I am starved for a sense of community and fearful that I may not be anything but self-reinforcing hallucinations swirling around the drain of mass culture. I feel the echo of impending mass extinction in the aches and pains of this body and the gravity of this world makes tiny cracks in my spirit.

I cry out for some company in this howling void of illusion. Please see me and accept me as the flawed being in search of love that I am, that the seeds of my being may grow rather than continue to wait out the winter in their psychological hulls."

But that doesn't roll off the tongue at dinner. So we say, "I'm fine," and immediately pass the hot potato with, "How are you?" And so it goes.

Society is a coping mechanism and it isn't one size fits all. Much of what most of us do and say are placeholders for real interaction, born of habit as we try to fit the mold.

Did we ever really know anyone? How much have horror have we unleashed, how much pain have we ignored, and how much have we lost by being cowardly and polite instead of simply truthful? 

This is not to say we shouldn't keep checking in with each other. If we ask, "how are you?" with an open heart, those we encounter may sense a space in which to finally answer. In the meantime there will still be dozens of automatic surface-only interactions a day, but there is room there for kindness in the space within the hollow words. Most communication is nonverbal anyway. You can use the tired old dialogue to imply a deeper story if you talk with your eyes and from your heart. 

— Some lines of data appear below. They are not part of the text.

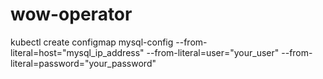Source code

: # wow-operator

kubectl create configmap mysql-config --from-literal=host="mysql_ip_address" --from-literal=user="your_user" --from-literal=password="your_password"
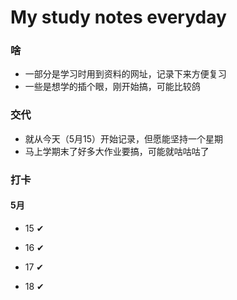 # My study notes everyday

### 啥

- 一部分是学习时用到资料的网址，记录下来方便复习
- 一些是想学的插个眼，刚开始搞，可能比较鸽

### 交代
- 就从今天（5月15）开始记录，但愿能坚持一个星期
- 马上学期末了好多大作业要搞，可能就咕咕咕了

### 打卡

#### 5月

- 15 ✔
- 16 ✔
- 17 ✔

- 18 ✔
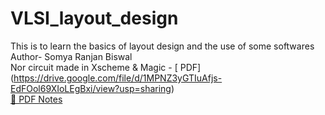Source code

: # VLSI_layout_design
This is to learn the basics of layout design and the use of some softwares 
<br>Author- Somya Ranjan Biswal 
<br>Nor circuit made in Xscheme & Magic - [ PDF] (https://drive.google.com/file/d/1MPNZ3yGTIuAfjs-EdFOol69XIoLEgBxi/view?usp=sharing)
<br>[📘 PDF Notes](https://drive.google.com/file/d/1MPNZ3yGTIuAfjs-EdFOol69XIoLEgBxi/view?usp=sharing)

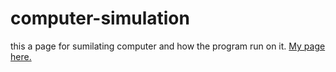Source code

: # computer-simulation
this a page for sumilating computer and how the program run on it.
[My page here.](https://walid-moussa55.github.io/CompSim/)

In short, it's ok to play the game until we're ready for what lies beneath it, but we have to be kind to the other players in the meantime. We have to stop treating other people's pain as a threat to our serenity.

Let's give each other permission to hurt. Without that, none of the wounds of our species can ever heal, much less escape the gravity well of willful delusion. Until we learn to open that space for each other, we should practice on ourselves. 

So how are you? You don't have to tell me. But tell yourself.